I had forgotten about Robert Bork. It seems like a long, long time ago when he suddenly appeared on the US media radar screen as the Reagan nominee to replace Justice Lewis Powell on the US Supreme Court. Before discussing Bork, we should note that Powell had been known as a “swing vote” on the court - and a man who rarely took extreme positions. Bork was certainly different. He was treated roughly in Senate hearings because his views on judicial interpretation were considered to be too far from the mainstream. Then he was rejected. Some were offended. I was relieved.
The problem is that after Bork was rejected, we got Scalia, Thomas, Roberts and Alito. These four have (in my view) similar views about constitutional interpretation to Bork. So I forgot about Bork.
But Linda Greemhouse reminded me today of the man and his tragic sense of entitlement to lead.

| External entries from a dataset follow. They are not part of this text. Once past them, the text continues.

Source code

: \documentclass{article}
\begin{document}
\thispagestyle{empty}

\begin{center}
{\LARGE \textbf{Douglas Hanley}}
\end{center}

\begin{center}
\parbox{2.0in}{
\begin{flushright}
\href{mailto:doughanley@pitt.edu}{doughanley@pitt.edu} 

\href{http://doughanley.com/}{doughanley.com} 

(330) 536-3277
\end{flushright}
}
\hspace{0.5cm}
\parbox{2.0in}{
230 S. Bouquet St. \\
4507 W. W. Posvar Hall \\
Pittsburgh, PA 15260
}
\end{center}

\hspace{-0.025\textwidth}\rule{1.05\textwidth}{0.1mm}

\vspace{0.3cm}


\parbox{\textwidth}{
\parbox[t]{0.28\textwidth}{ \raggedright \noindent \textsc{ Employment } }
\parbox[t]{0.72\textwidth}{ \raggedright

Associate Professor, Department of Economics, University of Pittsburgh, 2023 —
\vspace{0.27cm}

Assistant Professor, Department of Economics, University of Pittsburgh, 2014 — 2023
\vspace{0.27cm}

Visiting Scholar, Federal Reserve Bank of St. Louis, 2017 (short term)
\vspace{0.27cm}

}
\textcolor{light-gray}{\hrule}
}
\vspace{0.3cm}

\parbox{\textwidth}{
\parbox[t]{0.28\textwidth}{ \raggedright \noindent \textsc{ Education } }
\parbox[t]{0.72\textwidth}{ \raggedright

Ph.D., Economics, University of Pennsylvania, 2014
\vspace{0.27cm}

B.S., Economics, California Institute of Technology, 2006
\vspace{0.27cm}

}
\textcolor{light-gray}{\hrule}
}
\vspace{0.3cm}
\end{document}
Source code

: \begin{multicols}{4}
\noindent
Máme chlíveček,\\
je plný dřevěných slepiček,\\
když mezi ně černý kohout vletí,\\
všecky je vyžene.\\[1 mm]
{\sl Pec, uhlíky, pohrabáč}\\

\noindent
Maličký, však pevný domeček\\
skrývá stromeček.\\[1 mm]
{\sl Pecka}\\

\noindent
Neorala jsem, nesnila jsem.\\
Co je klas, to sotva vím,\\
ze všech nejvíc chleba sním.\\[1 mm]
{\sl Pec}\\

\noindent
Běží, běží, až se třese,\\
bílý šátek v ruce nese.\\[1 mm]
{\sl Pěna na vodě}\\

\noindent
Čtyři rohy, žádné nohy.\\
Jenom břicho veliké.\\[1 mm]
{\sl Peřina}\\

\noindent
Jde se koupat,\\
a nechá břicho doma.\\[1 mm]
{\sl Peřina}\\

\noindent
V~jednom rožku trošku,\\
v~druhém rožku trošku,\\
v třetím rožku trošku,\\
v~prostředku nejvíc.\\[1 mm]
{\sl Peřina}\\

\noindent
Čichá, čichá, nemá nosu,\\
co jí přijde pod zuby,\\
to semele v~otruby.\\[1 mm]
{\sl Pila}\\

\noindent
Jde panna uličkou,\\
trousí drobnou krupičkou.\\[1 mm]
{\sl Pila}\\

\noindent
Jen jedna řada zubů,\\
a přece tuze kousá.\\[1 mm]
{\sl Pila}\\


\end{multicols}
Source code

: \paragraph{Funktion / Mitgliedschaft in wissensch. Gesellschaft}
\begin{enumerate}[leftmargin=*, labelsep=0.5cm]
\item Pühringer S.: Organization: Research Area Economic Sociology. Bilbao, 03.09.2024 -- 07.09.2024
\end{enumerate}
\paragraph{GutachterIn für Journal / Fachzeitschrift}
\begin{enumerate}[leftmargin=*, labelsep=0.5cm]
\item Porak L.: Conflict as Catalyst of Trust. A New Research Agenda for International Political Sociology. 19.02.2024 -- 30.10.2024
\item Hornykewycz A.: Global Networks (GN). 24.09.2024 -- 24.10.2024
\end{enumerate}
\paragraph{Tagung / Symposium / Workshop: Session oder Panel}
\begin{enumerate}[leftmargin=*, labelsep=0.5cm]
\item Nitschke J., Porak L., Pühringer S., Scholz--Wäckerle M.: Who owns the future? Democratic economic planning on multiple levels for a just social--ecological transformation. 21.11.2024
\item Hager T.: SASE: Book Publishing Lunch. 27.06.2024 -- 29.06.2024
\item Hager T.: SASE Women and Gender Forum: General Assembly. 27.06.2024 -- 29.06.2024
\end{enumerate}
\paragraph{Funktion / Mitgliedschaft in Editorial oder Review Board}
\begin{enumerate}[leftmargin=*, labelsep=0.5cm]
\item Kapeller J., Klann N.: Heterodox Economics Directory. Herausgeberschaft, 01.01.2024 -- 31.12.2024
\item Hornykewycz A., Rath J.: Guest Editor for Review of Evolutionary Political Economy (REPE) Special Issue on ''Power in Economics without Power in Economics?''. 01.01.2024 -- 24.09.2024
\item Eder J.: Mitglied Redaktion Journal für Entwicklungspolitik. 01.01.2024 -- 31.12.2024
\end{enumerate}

Bork not only had strong views, but he had a messianic vision of their centrality to the fate of western man. Bork fervently believed that only Bork could save us from ourselves. But he was not allowed the chance. Bork thought this was tragic for western man. I said thank the Lord.
This interests me today for several reasons. First, I am reminded that Bork’s inflated sense of his own importance was not so unique. To the contrary, modern US conservatism has at its core a strong evangelical quality. Reagan used this to great political advantage. But by now we see more clearly how this sense of “my way or the highway” is destroying the movement.
Second, I am reminded of the controversial nature of Bork’s leadership model. Bork believed in laying out a clear vision for the future. As John Kotter has said over and over again, this is what leaders are supposed to do. That way, we can see more clearly which visions to embrace and which to reject.
I would agree. But we are not so used to this. We are more used to management. Managers deal with complexity and functionality, less so with vision. This is nicht gut when we need to see where we are going. And I agree with Kotter that it is dangerous to confuse good management with good leadership. They are very different.
Applying this, Europe is “managing” the Euro crisis. But where is Europe going? Who knows. The US is “managing” the Afghan exit strategy, but where is this taking us in a strategic sense? I am not sure I want to think about that.
Get the point?
But back to Bork for one last point. Bork’s main argument was that US jurisprudence had veered too far away from primary textual sources. He argued therefore that “original intent” should guide interpretation of the US constitution and that any other method was illegitimate. It is a strong view, and oddly it tends to strip legal institutions of any leadership responsibility for the results of law. That responsibility is shoved back on the shoulders of political actors. Is this tenable? The debate still rages and perhaps will not be settled in our life times.
But we might take note of the practical danger of allocating power to institutions that have limited accountability for what they do. And we might be careful that in rejecting figures like Bork, we do not also denigrate the value of leadership in general.